Bio
Lee Humphreys is a Professor in Communication at Cornell University. She studies the ways people adopt communication technologies and media. Her research has explored mobile phone use in public spaces, emerging norms on mobile social networks, and the privacy and surveillance implications of mobile location-based services. Often using qualitative field methods, she focuses on how people integrate communication technologies into their everyday lives.
Lee’s scholarship historicizes social media into a broader context of communication practices. By comparing new media to old media we can begin to see what is really new about new media. Lee’s work reveals many similarities between the ways people use social media today and the ways people used diaries and scrapbooks in the early 19th and 20th centuries, suggesting that social media users are not as narcissistic as some would claim.

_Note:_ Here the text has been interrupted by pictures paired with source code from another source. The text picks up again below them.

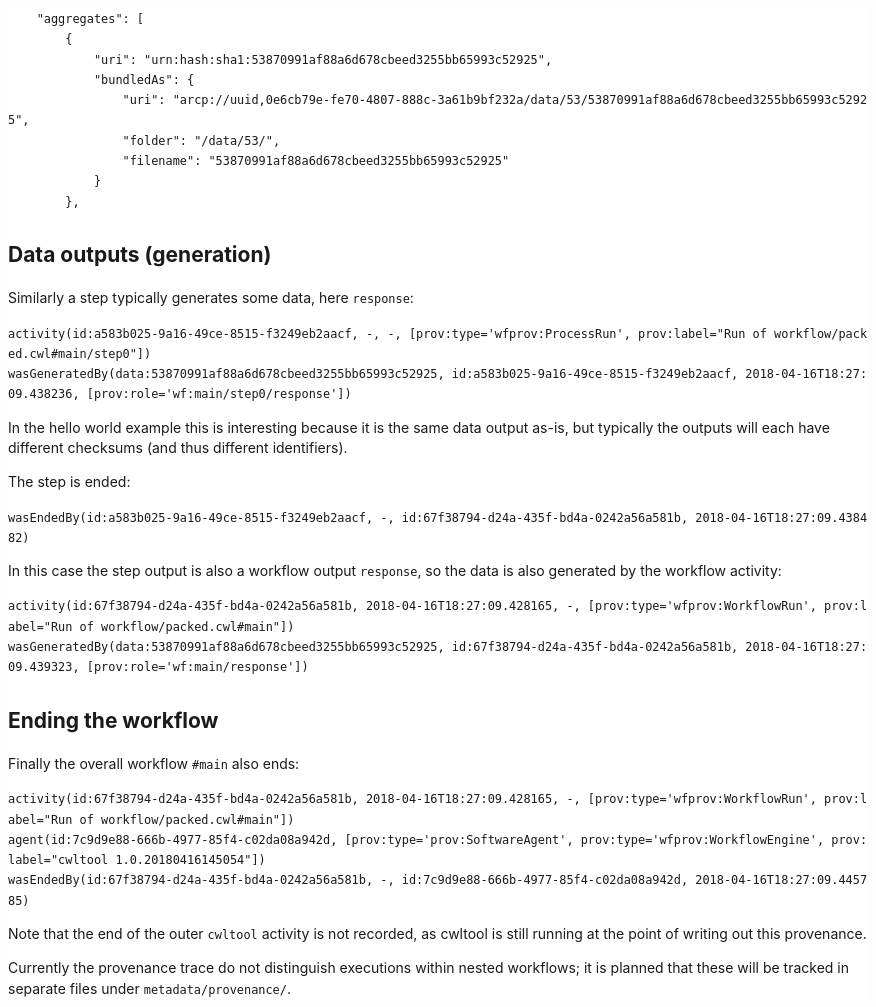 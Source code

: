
 ```jsonld
    "aggregates": [
        {
            "uri": "urn:hash:sha1:53870991af88a6d678cbeed3255bb65993c52925",
            "bundledAs": {
                "uri": "arcp://uuid,0e6cb79e-fe70-4807-888c-3a61b9bf232a/data/53/53870991af88a6d678cbeed3255bb65993c52925",
                "folder": "/data/53/",
                "filename": "53870991af88a6d678cbeed3255bb65993c52925"
            }
        },
```        

## Data outputs (generation)

Similarly a step typically generates some data, here `response`:

    activity(id:a583b025-9a16-49ce-8515-f3249eb2aacf, -, -, [prov:type='wfprov:ProcessRun', prov:label="Run of workflow/packed.cwl#main/step0"])
    wasGeneratedBy(data:53870991af88a6d678cbeed3255bb65993c52925, id:a583b025-9a16-49ce-8515-f3249eb2aacf, 2018-04-16T18:27:09.438236, [prov:role='wf:main/step0/response'])
 
In the hello world example this is interesting because it is the same data output as-is, but typically the outputs will each have different checksums (and thus different identifiers).

The step is ended:

    wasEndedBy(id:a583b025-9a16-49ce-8515-f3249eb2aacf, -, id:67f38794-d24a-435f-bd4a-0242a56a581b, 2018-04-16T18:27:09.438482)


In this case the step output is also a workflow output `response`, so the data is also generated by the workflow activity:

    activity(id:67f38794-d24a-435f-bd4a-0242a56a581b, 2018-04-16T18:27:09.428165, -, [prov:type='wfprov:WorkflowRun', prov:label="Run of workflow/packed.cwl#main"])  
    wasGeneratedBy(data:53870991af88a6d678cbeed3255bb65993c52925, id:67f38794-d24a-435f-bd4a-0242a56a581b, 2018-04-16T18:27:09.439323, [prov:role='wf:main/response'])

## Ending the workflow

 
Finally the overall workflow `#main` also ends:

    activity(id:67f38794-d24a-435f-bd4a-0242a56a581b, 2018-04-16T18:27:09.428165, -, [prov:type='wfprov:WorkflowRun', prov:label="Run of workflow/packed.cwl#main"])
    agent(id:7c9d9e88-666b-4977-85f4-c02da08a942d, [prov:type='prov:SoftwareAgent', prov:type='wfprov:WorkflowEngine', prov:label="cwltool 1.0.20180416145054"])
    wasEndedBy(id:67f38794-d24a-435f-bd4a-0242a56a581b, -, id:7c9d9e88-666b-4977-85f4-c02da08a942d, 2018-04-16T18:27:09.445785)

Note that the end of the outer `cwltool` activity is not recorded, as cwltool is still running at the point of writing out this provenance.

Currently the provenance trace do not distinguish executions within nested workflows; it is planned that these will be tracked in separate files under `metadata/provenance/`.


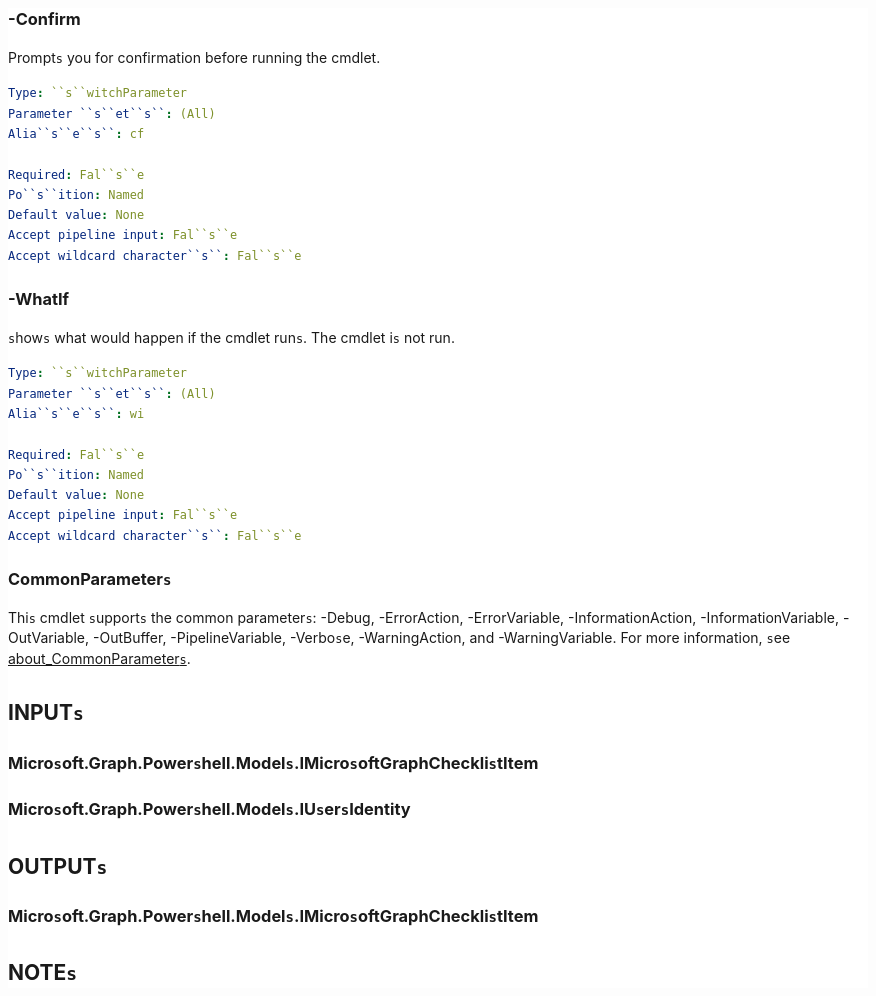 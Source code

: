 ### -Confirm
Prompt``s`` you for confirmation before running the cmdlet.

```yaml
Type: ``s``witchParameter
Parameter ``s``et``s``: (All)
Alia``s``e``s``: cf

Required: Fal``s``e
Po``s``ition: Named
Default value: None
Accept pipeline input: Fal``s``e
Accept wildcard character``s``: Fal``s``e
```

### -WhatIf
``s``how``s`` what would happen if the cmdlet run``s``.
The cmdlet i``s`` not run.

```yaml
Type: ``s``witchParameter
Parameter ``s``et``s``: (All)
Alia``s``e``s``: wi

Required: Fal``s``e
Po``s``ition: Named
Default value: None
Accept pipeline input: Fal``s``e
Accept wildcard character``s``: Fal``s``e
```

### CommonParameter``s``
Thi``s`` cmdlet ``s``upport``s`` the common parameter``s``: -Debug, -ErrorAction, -ErrorVariable, -InformationAction, -InformationVariable, -OutVariable, -OutBuffer, -PipelineVariable, -Verbo``s``e, -WarningAction, and -WarningVariable. For more information, ``s``ee [about_CommonParameter``s``](http://go.micro``s``oft.com/fwlink/?LinkID=113216).

## INPUT``s``

### Micro``s``oft.Graph.Power``s``hell.Model``s``.IMicro``s``oftGraphCheckli``s``tItem
### Micro``s``oft.Graph.Power``s``hell.Model``s``.IU``s``er``s``Identity
## OUTPUT``s``

### Micro``s``oft.Graph.Power``s``hell.Model``s``.IMicro``s``oftGraphCheckli``s``tItem
## NOTE``s``
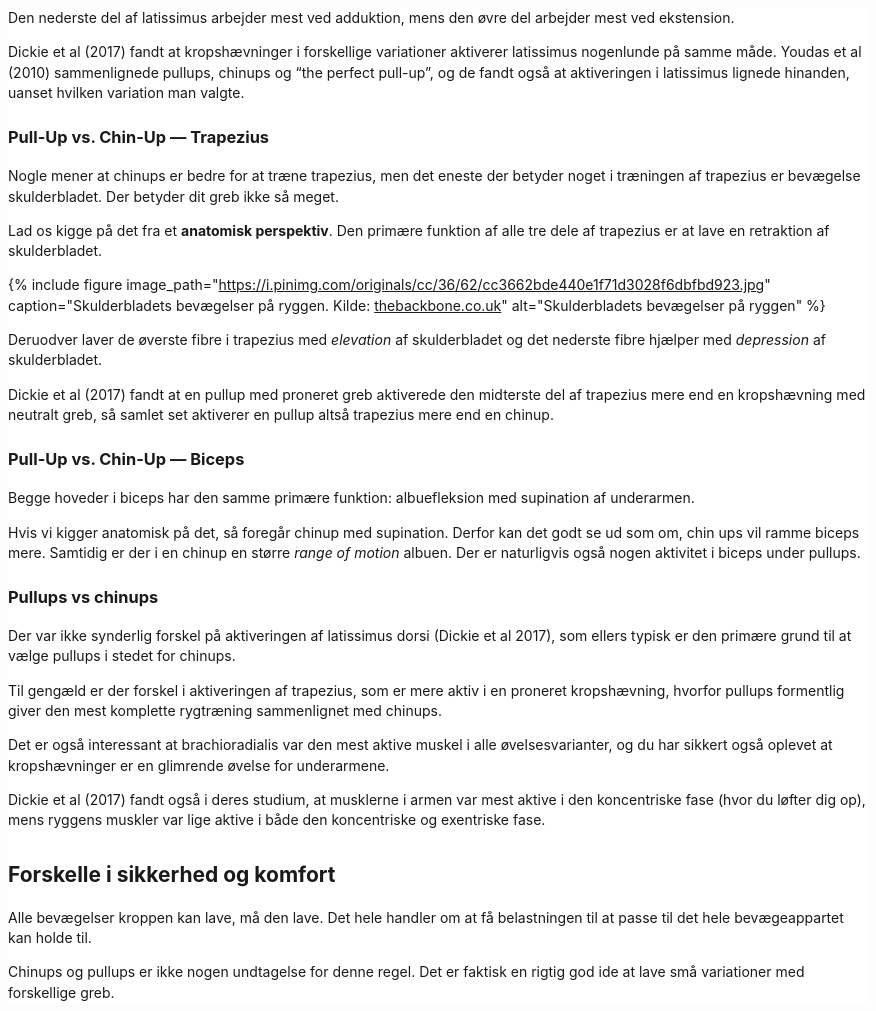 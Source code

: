 Den nederste del af latissimus arbejder mest ved adduktion, mens den øvre del arbejder mest ved ekstension.

Dickie et al (2017) fandt at kropshævninger i forskellige variationer aktiverer latissimus nogenlunde på samme måde. Youdas et al (2010) sammenlignede pullups, chinups og “the perfect pull-up”, og de fandt også at aktiveringen i latissimus lignede hinanden, uanset hvilken variation man valgte.

### Pull-Up vs. Chin-Up — Trapezius

Nogle mener at chinups er bedre for at træne trapezius, men det eneste der betyder noget i træningen af trapezius er bevægelse  skulderbladet. Der betyder dit greb ikke så meget.

Lad os kigge på det fra et **anatomisk perspektiv**. Den primære funktion af alle tre dele af trapezius er at lave en retraktion af skulderbladet.

{% include figure image_path="https://i.pinimg.com/originals/cc/36/62/cc3662bde440e1f71d3028f6dbfbd923.jpg" caption="Skulderbladets bevægelser på ryggen. Kilde: [thebackbone.co.uk](https://thebackbone.co.uk/raise-your-hand-if-you-have-shoulder-or-neck-pain/)" alt="Skulderbladets bevægelser på ryggen" %}

Deruodver laver de øverste fibre i trapezius med _elevation_ af skulderbladet og det nederste fibre hjælper med _depression_ af skulderbladet.

Dickie et al (2017) fandt at en pullup med proneret greb aktiverede den midterste del af trapezius mere end en kropshævning med neutralt greb, så samlet set aktiverer en pullup altså trapezius mere end en chinup.

### Pull-Up vs. Chin-Up — Biceps

Begge hoveder i biceps har den samme primære funktion: albuefleksion med supination af underarmen.

Hvis vi kigger anatomisk på det, så foregår chinup med supination. Derfor kan det godt se ud som om, chin ups vil ramme biceps mere. Samtidig er der i en chinup en større _range of motion_  albuen. Der er naturligvis også nogen aktivitet i biceps under pullups.

### Pullups vs chinups

Der var ikke synderlig forskel på aktiveringen af latissimus dorsi (Dickie et al 2017), som ellers typisk er den primære grund til at vælge pullups i stedet for chinups.

Til gengæld er der forskel i aktiveringen af trapezius, som er mere aktiv i en proneret kropshævning, hvorfor pullups formentlig giver den mest komplette rygtræning sammenlignet med chinups.

Det er også interessant at brachioradialis var den mest aktive muskel i alle øvelsesvarianter, og du har sikkert også oplevet at kropshævninger er en glimrende øvelse for underarmene.

Dickie et al (2017) fandt også i deres studium, at musklerne i armen var mest aktive i den koncentriske fase (hvor du løfter dig op), mens ryggens muskler var lige aktive i både den koncentriske og exentriske fase.

## Forskelle i sikkerhed og komfort

Alle bevægelser kroppen kan lave, må den lave. Det hele handler om at få belastningen til at passe til det hele bevægeappartet kan holde til.

Chinups og pullups er ikke nogen undtagelse for denne regel. Det er faktisk en rigtig god ide at lave små variationer med forskellige greb.

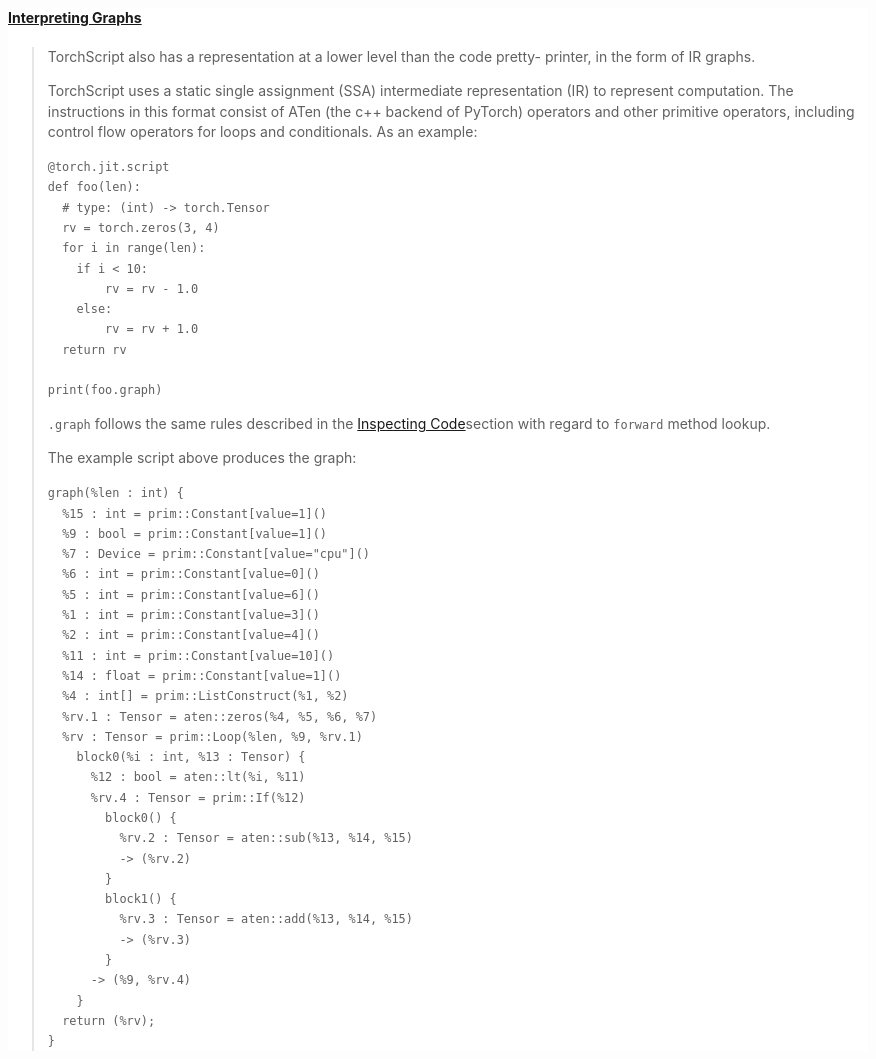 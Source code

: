 #### [Interpreting Graphs](https://pytorch.org/docs/stable/jit.html#id33)

> TorchScript also has a representation at a lower level than the code pretty- printer, in the form of IR graphs.
>
> TorchScript uses a static single assignment (SSA) intermediate representation (IR) to represent computation. The instructions in this format consist of ATen (the c++ backend of PyTorch) operators and other primitive operators, including control flow operators for loops and conditionals. As an example:
>
> ```
> @torch.jit.script
> def foo(len):
>   # type: (int) -> torch.Tensor
>   rv = torch.zeros(3, 4)
>   for i in range(len):
>     if i < 10:
>         rv = rv - 1.0
>     else:
>         rv = rv + 1.0
>   return rv
>
> print(foo.graph)
> ```
>
> `.graph` follows the same rules described in the [Inspecting Code](https://pytorch.org/docs/stable/jit.html#inspecting-code)section with regard to `forward` method lookup.
>
> The example script above produces the graph:
>
> ```
> graph(%len : int) {
>   %15 : int = prim::Constant[value=1]()
>   %9 : bool = prim::Constant[value=1]()
>   %7 : Device = prim::Constant[value="cpu"]()
>   %6 : int = prim::Constant[value=0]()
>   %5 : int = prim::Constant[value=6]()
>   %1 : int = prim::Constant[value=3]()
>   %2 : int = prim::Constant[value=4]()
>   %11 : int = prim::Constant[value=10]()
>   %14 : float = prim::Constant[value=1]()
>   %4 : int[] = prim::ListConstruct(%1, %2)
>   %rv.1 : Tensor = aten::zeros(%4, %5, %6, %7)
>   %rv : Tensor = prim::Loop(%len, %9, %rv.1)
>     block0(%i : int, %13 : Tensor) {
>       %12 : bool = aten::lt(%i, %11)
>       %rv.4 : Tensor = prim::If(%12)
>         block0() {
>           %rv.2 : Tensor = aten::sub(%13, %14, %15)
>           -> (%rv.2)
>         }
>         block1() {
>           %rv.3 : Tensor = aten::add(%13, %14, %15)
>           -> (%rv.3)
>         }
>       -> (%9, %rv.4)
>     }
>   return (%rv);
> }
> ```
> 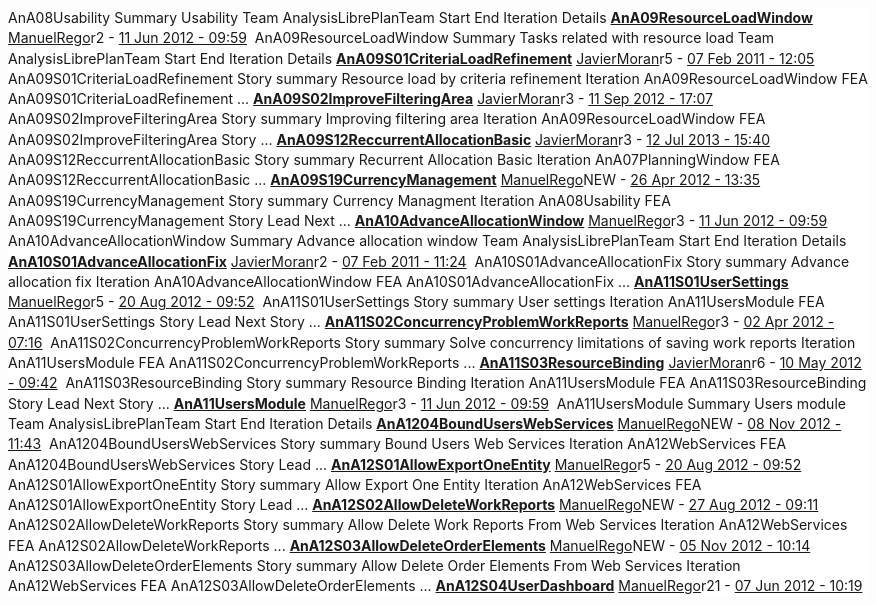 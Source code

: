 AnA08Usability Summary Usability Team AnalysisLibrePlanTeam Start End Iteration Details [**AnA09ResourceLoadWindow**](/twiki/LibrePlan/AnA09ResourceLoadWindow) [ManuelRego](/twiki/Main/ManuelRego)r2 - [11 Jun 2012 - 09:59](/twiki/bin/rdiff/LibrePlan/AnA09ResourceLoadWindow) 
AnA09ResourceLoadWindow Summary Tasks related with resource load Team AnalysisLibrePlanTeam Start End Iteration Details [**AnA09S01CriteriaLoadRefinement**](/twiki/LibrePlan/AnA09S01CriteriaLoadRefinement) [JavierMoran](/twiki/Main/JavierMoran)r5 - [07 Feb 2011 - 12:05](/twiki/bin/rdiff/LibrePlan/AnA09S01CriteriaLoadRefinement) 
AnA09S01CriteriaLoadRefinement Story summary Resource load by criteria refinement Iteration AnA09ResourceLoadWindow FEA AnA09S01CriteriaLoadRefinement ... [**AnA09S02ImproveFilteringArea**](/twiki/LibrePlan/AnA09S02ImproveFilteringArea) [JavierMoran](/twiki/Main/JavierMoran)r3 - [11 Sep 2012 - 17:07](/twiki/bin/rdiff/LibrePlan/AnA09S02ImproveFilteringArea) 
AnA09S02ImproveFilteringArea Story summary Improving filtering area Iteration AnA09ResourceLoadWindow FEA AnA09S02ImproveFilteringArea Story ... [**AnA09S12ReccurrentAllocationBasic**](/twiki/LibrePlan/AnA09S12ReccurrentAllocationBasic) [JavierMoran](/twiki/Main/JavierMoran)r3 - [12 Jul 2013 - 15:40](/twiki/bin/rdiff/LibrePlan/AnA09S12ReccurrentAllocationBasic) 
AnA09S12ReccurrentAllocationBasic Story summary Recurrent Allocation Basic Iteration AnA07PlanningWindow FEA AnA09S12ReccurrentAllocationBasic ... [**AnA09S19CurrencyManagement**](/twiki/LibrePlan/AnA09S19CurrencyManagement) [ManuelRego](/twiki/Main/ManuelRego)NEW - [26 Apr 2012 - 13:35](/twiki/bin/rdiff/LibrePlan/AnA09S19CurrencyManagement) 
AnA09S19CurrencyManagement Story summary Currency Managment Iteration AnA08Usability FEA AnA09S19CurrencyManagement Story Lead Next ... [**AnA10AdvanceAllocationWindow**](/twiki/LibrePlan/AnA10AdvanceAllocationWindow) [ManuelRego](/twiki/Main/ManuelRego)r3 - [11 Jun 2012 - 09:59](/twiki/bin/rdiff/LibrePlan/AnA10AdvanceAllocationWindow) 
AnA10AdvanceAllocationWindow Summary Advance allocation window Team AnalysisLibrePlanTeam Start End Iteration Details [**AnA10S01AdvanceAllocationFix**](/twiki/LibrePlan/AnA10S01AdvanceAllocationFix) [JavierMoran](/twiki/Main/JavierMoran)r2 - [07 Feb 2011 - 11:24](/twiki/bin/rdiff/LibrePlan/AnA10S01AdvanceAllocationFix) 
AnA10S01AdvanceAllocationFix Story summary Advance allocation fix Iteration AnA10AdvanceAllocationWindow FEA AnA10S01AdvanceAllocationFix ... [**AnA11S01UserSettings**](/twiki/LibrePlan/AnA11S01UserSettings) [ManuelRego](/twiki/Main/ManuelRego)r5 - [20 Aug 2012 - 09:52](/twiki/bin/rdiff/LibrePlan/AnA11S01UserSettings) 
AnA11S01UserSettings Story summary User settings Iteration AnA11UsersModule FEA AnA11S01UserSettings Story Lead Next Story ... [**AnA11S02ConcurrencyProblemWorkReports**](/twiki/LibrePlan/AnA11S02ConcurrencyProblemWorkReports) [ManuelRego](/twiki/Main/ManuelRego)r3 - [02 Apr 2012 - 07:16](/twiki/bin/rdiff/LibrePlan/AnA11S02ConcurrencyProblemWorkReports) 
AnA11S02ConcurrencyProblemWorkReports Story summary Solve concurrency limitations of saving work reports Iteration AnA11UsersModule FEA AnA11S02ConcurrencyProblemWorkReports ... [**AnA11S03ResourceBinding**](/twiki/LibrePlan/AnA11S03ResourceBinding) [JavierMoran](/twiki/Main/JavierMoran)r6 - [10 May 2012 - 09:42](/twiki/bin/rdiff/LibrePlan/AnA11S03ResourceBinding) 
AnA11S03ResourceBinding Story summary Resource Binding Iteration AnA11UsersModule FEA AnA11S03ResourceBinding Story Lead Next Story ... [**AnA11UsersModule**](/twiki/LibrePlan/AnA11UsersModule) [ManuelRego](/twiki/Main/ManuelRego)r3 - [11 Jun 2012 - 09:59](/twiki/bin/rdiff/LibrePlan/AnA11UsersModule) 
AnA11UsersModule Summary Users module Team AnalysisLibrePlanTeam Start End Iteration Details [**AnA1204BoundUsersWebServices**](/twiki/LibrePlan/AnA1204BoundUsersWebServices) [ManuelRego](/twiki/Main/ManuelRego)NEW - [08 Nov 2012 - 11:43](/twiki/bin/rdiff/LibrePlan/AnA1204BoundUsersWebServices) 
AnA1204BoundUsersWebServices Story summary Bound Users Web Services Iteration AnA12WebServices FEA AnA1204BoundUsersWebServices Story Lead ... [**AnA12S01AllowExportOneEntity**](/twiki/LibrePlan/AnA12S01AllowExportOneEntity) [ManuelRego](/twiki/Main/ManuelRego)r5 - [20 Aug 2012 - 09:52](/twiki/bin/rdiff/LibrePlan/AnA12S01AllowExportOneEntity) 
AnA12S01AllowExportOneEntity Story summary Allow Export One Entity Iteration AnA12WebServices FEA AnA12S01AllowExportOneEntity Story Lead ... [**AnA12S02AllowDeleteWorkReports**](/twiki/LibrePlan/AnA12S02AllowDeleteWorkReports) [ManuelRego](/twiki/Main/ManuelRego)NEW - [27 Aug 2012 - 09:11](/twiki/bin/rdiff/LibrePlan/AnA12S02AllowDeleteWorkReports) 
AnA12S02AllowDeleteWorkReports Story summary Allow Delete Work Reports From Web Services Iteration AnA12WebServices FEA AnA12S02AllowDeleteWorkReports ... [**AnA12S03AllowDeleteOrderElements**](/twiki/LibrePlan/AnA12S03AllowDeleteOrderElements) [ManuelRego](/twiki/Main/ManuelRego)NEW - [05 Nov 2012 - 10:14](/twiki/bin/rdiff/LibrePlan/AnA12S03AllowDeleteOrderElements) 
AnA12S03AllowDeleteOrderElements Story summary Allow Delete Order Elements From Web Services Iteration AnA12WebServices FEA AnA12S03AllowDeleteOrderElements ... [**AnA12S04UserDashboard**](/twiki/LibrePlan/AnA12S04UserDashboard) [ManuelRego](/twiki/Main/ManuelRego)r21 - [07 Jun 2012 - 10:19](/twiki/bin/rdiff/LibrePlan/AnA12S04UserDashboard) 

Her research has appeared in such journals as Journal of Communication, New Media & Society, and the Journal of Computer-Mediated Communication. She co-edited two books on digital media entitled, Digital Media: Transformations in Human Communication (Peter Lang, 2006 and 2017) with Paul Messaris. Her book, The Qualified Self: Social Media and the Accounting of Everyday Life, was published with MIT Press in 2018. She is an Associate Editor of Journal of Computer Mediated Communication and on the editorial boards of Mobile Media & Communication, Communication Methods and Measures, Information Communication and Society, and Journal of Ethnographic & Qualitative Research. She was the Chair of the Communication and Technology Division of the International Communication Association (ICA) from 2016-2018. She was named an ICA Fellow in 2022. She received her Ph.D. from the Annenberg School for Communication at the University of Pennsylvania in 2007.
Lee loves exercising and consuming media of all kinds. She is married to Professor Jeff Niederdeppe and they have two children, Ruth (13) and Charlie (10).